╭──
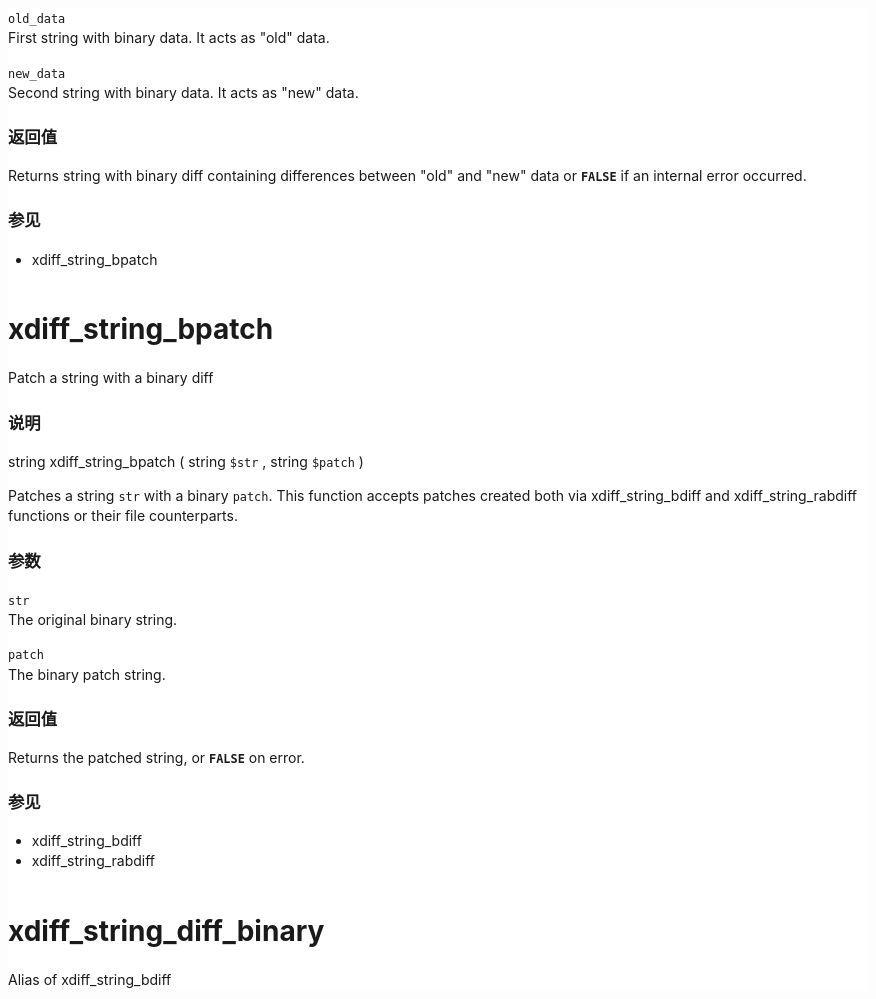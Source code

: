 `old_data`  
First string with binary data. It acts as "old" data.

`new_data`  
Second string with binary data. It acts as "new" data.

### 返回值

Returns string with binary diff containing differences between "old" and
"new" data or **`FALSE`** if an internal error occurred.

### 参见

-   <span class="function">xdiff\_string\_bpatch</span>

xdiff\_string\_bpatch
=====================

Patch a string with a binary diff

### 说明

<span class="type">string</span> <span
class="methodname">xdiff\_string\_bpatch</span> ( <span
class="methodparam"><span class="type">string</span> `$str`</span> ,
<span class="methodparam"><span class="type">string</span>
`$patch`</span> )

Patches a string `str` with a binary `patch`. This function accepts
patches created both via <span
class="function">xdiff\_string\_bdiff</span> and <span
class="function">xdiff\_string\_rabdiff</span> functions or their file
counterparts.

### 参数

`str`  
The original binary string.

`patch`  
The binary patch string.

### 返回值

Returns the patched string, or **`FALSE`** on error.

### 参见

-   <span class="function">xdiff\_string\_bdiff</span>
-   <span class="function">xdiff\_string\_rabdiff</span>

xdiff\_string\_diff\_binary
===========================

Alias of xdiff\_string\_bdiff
╰──
Exercise description
For the string "span", filter the data and copy out each line where it occurs.

Task result
-   <span class="function">xdiff\_string\_bpatch</span>
<span class="type">string</span> <span
class="methodname">xdiff\_string\_bpatch</span> ( <span
class="methodparam"><span class="type">string</span> `$str`</span> ,
<span class="methodparam"><span class="type">string</span>
`$patch`</span> )
patches created both via <span
class="function">xdiff\_string\_bdiff</span> and <span
class="function">xdiff\_string\_rabdiff</span> functions or their file
-   <span class="function">xdiff\_string\_bdiff</span>
-   <span class="function">xdiff\_string\_rabdiff</span>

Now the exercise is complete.